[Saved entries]
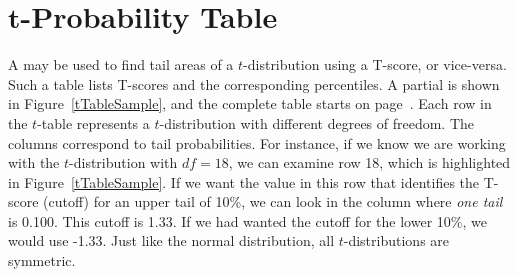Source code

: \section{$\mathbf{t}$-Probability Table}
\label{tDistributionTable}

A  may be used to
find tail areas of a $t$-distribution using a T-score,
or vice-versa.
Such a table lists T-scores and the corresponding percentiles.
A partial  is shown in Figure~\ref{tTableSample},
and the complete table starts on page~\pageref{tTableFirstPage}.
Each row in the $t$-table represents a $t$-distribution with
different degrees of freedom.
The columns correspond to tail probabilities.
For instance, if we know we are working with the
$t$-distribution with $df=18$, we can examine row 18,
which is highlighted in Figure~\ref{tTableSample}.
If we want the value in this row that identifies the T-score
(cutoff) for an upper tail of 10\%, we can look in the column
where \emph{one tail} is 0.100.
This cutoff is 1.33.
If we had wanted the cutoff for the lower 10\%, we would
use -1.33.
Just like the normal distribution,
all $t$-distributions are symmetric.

** ACTION ITEM **
Each line of the data that contains "tTableSample" belongs in the answer.

** RESPONSE BOX **
A partial  is shown in Figure~\ref{tTableSample},
which is highlighted in Figure~\ref{tTableSample}.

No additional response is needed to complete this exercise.